The problem is, I have a tons of images to include in my weekly report. I used to think creating a pptx template with image placeholders is efficient enough, but reflecting back, it still wasted a lot of time going into each folder, dragging images, resizing them for each slide and so on. My brain was totally at rest while doing such operations, and essentially it means wasting many precious working hours per week.
After learning to program, I felt nothing is impossible and I had to get rid of this chore and further free up my time for learning. Thanks to my automation recipe for data collection, all my results are well structured and ready for some fun.
First, how to have my python script talk to powerpoint? Fortunately, these is already a module called pptx. The details for how to write the script for this part is explained very well by the documents. The user guild section is a great place to start. What I learned is that it is a object oriented module, and to access different section/function in the powerpoint, you need to know how to find the chain of object within each object. For exammple, if you'd like to access a title text_frame, then you need to start from the presentation object and then the slide object and then the shape object.
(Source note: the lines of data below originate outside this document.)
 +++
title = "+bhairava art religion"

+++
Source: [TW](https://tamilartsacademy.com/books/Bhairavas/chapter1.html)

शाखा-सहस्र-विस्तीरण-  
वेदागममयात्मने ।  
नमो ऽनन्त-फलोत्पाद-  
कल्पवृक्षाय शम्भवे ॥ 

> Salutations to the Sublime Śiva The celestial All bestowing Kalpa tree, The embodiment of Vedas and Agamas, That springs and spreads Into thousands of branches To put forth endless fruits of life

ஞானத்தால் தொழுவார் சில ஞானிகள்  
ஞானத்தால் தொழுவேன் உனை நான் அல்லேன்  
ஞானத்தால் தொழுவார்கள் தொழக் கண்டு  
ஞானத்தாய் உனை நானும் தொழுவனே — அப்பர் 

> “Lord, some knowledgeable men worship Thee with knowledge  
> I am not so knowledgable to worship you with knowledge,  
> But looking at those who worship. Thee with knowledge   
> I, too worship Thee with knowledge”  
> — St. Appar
An incomplete list of the relationship table is shown below:

Basically, I’d like my report have these parts:
Make sure to have template saved at a target location thus the suitable colorscheme and page layout can be loaded from a template file.
Have a info.csv file that contians the following informaiton:
For Regular job type:
FAR # SN_pH media Slider_SN runtime deadtime status
HDX-FAR-171 28A090A0_3 1870 AE0FF21E07 450 420 dead
HDX-FAR-171 28A090A0_4 1870 AE1FF22C24 50 50 truncated
HDX-FAR-172 28A090A1_6 1870 ABFFF31B33 778 778 truncated
For other job type:
Seq SampleID Extra1 Extra2 Extra3
1 01_XC048_4B719 233 0 Dead
2 02_XC048_07D0B 203 0 Dead
3 03_XC048_4B426 234 200 Pass
4 04_XC048_4B713 258 200 Pass
The info.csv file saves extra information other than sample name and such information is needed throughout the report for sample indentification. Meta data such as sample name, image mode and magnifications can be parsed from image file names.
The folder structure needed for the script to run is as below:
Most of the details are packaged into an object called Report saved in Report.py. The main code only need to import this object. There are several variables that needs to be fed into the object:
from Report import Report
#Main code
#1. Prompt for the work directory
path = input("Job folder directory: ")
#2. Prompt for job title
job_title = input("What is the job about? ")
#3. Prompt for job type
job_type = input("'Regular' job or not?") or "Regular"
#4. Prompt for the powerpoint template location
template = input("Template file location:")
#Create a Report object job_report and generate_report
job_report = Report(path, job_type, template, job_title)
print("Object created")
job_report.generate_report()
print("Report generated")
job_report.print_note()
print("Please check additional notes")
There are several modules that needs to be imported. pptx for presention, including pptx.util for layout control, pptx.enum.text for text alignment and pptx.dml.color for text coloring. os is needed for file search and path editing,datetime is used for adding report time stamp, PIL is used to downsize original images to make it suitable for powerpoint slides.
It is actually essential to compress images since the original images are at least 1024X1024, so with hundreds of images added into a complete report, the final report size could be several hundred MB.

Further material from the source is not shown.